The answer should be each line from the entries below that has the word "System" in it.

> **Data shown**
################

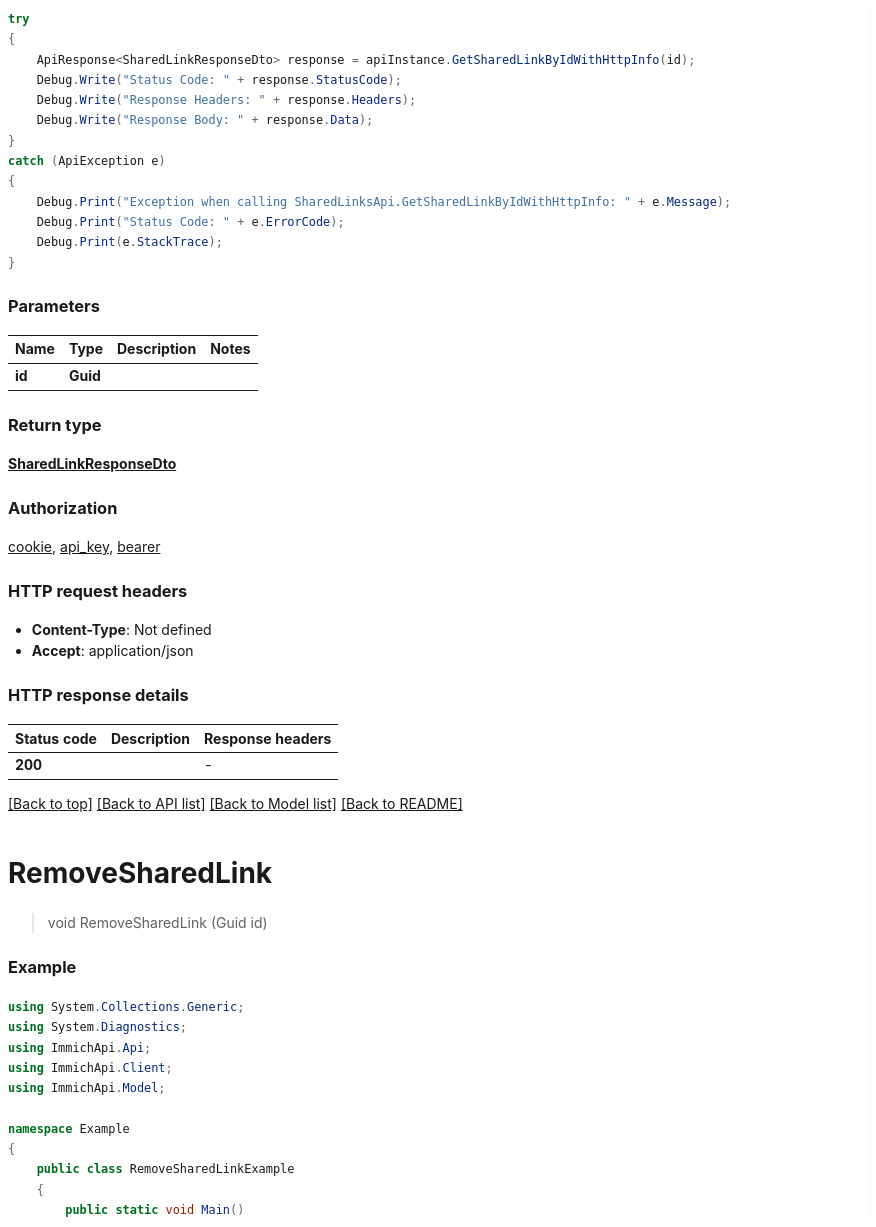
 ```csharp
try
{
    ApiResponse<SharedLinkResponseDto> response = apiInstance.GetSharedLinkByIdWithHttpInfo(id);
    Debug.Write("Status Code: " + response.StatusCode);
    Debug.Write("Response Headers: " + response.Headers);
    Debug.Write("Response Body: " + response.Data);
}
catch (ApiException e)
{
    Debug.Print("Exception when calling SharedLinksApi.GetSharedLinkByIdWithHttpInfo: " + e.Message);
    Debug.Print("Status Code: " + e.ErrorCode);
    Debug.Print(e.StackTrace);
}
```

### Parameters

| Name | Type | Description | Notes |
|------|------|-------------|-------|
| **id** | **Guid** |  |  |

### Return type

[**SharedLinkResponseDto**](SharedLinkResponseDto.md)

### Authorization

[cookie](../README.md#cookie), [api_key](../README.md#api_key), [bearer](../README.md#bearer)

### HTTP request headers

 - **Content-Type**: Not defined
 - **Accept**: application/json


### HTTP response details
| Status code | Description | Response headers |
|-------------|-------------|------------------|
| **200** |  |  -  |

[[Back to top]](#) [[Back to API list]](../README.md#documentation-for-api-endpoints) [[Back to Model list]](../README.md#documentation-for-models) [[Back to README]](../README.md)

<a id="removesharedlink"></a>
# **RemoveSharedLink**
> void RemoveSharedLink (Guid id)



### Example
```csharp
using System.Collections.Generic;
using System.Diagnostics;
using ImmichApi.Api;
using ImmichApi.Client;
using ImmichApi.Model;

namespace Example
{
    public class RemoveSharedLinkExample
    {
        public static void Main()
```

################

> **Result**
using System.Collections.Generic;
using System.Diagnostics;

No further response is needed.